▶ **EXERCISE**: Look through the entries. Copy each line that has the word "textcolor".

-- RECORDS FOR PROCESSING follows --

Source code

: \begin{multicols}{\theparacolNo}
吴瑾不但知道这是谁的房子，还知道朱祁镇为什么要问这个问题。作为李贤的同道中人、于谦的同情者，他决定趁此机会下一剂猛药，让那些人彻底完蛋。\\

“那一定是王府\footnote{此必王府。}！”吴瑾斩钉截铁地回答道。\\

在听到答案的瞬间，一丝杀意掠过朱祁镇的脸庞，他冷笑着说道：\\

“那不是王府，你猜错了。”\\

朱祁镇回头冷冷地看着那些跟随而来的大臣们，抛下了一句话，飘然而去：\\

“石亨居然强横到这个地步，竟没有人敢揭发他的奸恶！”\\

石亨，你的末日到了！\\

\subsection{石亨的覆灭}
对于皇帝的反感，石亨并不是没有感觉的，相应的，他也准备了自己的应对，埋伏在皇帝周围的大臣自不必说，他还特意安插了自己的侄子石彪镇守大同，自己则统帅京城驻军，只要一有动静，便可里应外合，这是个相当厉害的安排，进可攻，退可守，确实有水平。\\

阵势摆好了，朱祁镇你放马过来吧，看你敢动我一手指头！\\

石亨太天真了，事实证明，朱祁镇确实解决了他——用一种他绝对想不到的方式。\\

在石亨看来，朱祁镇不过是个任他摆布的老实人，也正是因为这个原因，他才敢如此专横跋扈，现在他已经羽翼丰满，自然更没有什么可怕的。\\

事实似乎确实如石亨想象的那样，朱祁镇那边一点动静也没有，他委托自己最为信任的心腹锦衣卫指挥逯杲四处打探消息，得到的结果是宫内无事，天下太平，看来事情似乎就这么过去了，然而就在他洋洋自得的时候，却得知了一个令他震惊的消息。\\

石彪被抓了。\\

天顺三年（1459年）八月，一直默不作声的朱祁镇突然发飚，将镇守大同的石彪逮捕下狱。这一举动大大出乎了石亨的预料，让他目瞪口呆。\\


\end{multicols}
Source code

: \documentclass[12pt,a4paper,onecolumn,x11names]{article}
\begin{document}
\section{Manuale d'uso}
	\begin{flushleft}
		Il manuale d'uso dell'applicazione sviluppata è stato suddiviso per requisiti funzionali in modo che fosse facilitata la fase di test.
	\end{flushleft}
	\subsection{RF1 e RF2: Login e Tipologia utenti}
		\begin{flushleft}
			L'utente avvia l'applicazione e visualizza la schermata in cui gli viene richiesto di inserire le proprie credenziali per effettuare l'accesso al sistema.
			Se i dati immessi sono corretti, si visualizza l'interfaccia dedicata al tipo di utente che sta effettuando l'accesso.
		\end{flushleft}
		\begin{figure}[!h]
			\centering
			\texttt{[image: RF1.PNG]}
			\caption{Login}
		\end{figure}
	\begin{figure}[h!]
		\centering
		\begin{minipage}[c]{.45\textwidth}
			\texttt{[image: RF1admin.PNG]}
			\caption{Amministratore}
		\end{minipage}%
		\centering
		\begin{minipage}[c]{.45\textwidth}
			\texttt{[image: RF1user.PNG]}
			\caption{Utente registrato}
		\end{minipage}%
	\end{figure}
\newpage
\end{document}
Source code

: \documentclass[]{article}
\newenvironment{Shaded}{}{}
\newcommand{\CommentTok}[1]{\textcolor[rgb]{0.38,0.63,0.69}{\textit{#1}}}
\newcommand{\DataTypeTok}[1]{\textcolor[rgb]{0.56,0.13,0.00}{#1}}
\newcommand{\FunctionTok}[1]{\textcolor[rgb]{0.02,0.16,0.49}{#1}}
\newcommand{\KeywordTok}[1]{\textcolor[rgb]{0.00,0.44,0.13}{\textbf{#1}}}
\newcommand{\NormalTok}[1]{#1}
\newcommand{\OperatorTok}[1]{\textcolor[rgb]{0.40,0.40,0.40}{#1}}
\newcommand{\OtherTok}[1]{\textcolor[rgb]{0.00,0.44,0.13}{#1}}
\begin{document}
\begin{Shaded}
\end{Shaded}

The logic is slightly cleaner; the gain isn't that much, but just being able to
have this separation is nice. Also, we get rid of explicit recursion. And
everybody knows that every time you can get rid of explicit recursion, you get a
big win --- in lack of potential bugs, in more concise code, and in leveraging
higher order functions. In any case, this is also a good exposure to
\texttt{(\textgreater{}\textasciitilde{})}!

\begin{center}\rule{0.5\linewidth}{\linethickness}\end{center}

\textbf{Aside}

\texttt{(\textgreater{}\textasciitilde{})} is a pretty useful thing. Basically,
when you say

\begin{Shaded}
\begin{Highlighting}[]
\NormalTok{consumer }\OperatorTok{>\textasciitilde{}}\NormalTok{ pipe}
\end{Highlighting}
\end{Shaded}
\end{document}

-- RECORDS FOR PROCESSING concluded --

▶ **YOUR RESPONSE**:
\newcommand{\CommentTok}[1]{\textcolor[rgb]{0.38,0.63,0.69}{\textit{#1}}}
\newcommand{\DataTypeTok}[1]{\textcolor[rgb]{0.56,0.13,0.00}{#1}}
\newcommand{\FunctionTok}[1]{\textcolor[rgb]{0.02,0.16,0.49}{#1}}
\newcommand{\KeywordTok}[1]{\textcolor[rgb]{0.00,0.44,0.13}{\textbf{#1}}}
\newcommand{\OperatorTok}[1]{\textcolor[rgb]{0.40,0.40,0.40}{#1}}
\newcommand{\OtherTok}[1]{\textcolor[rgb]{0.00,0.44,0.13}{#1}}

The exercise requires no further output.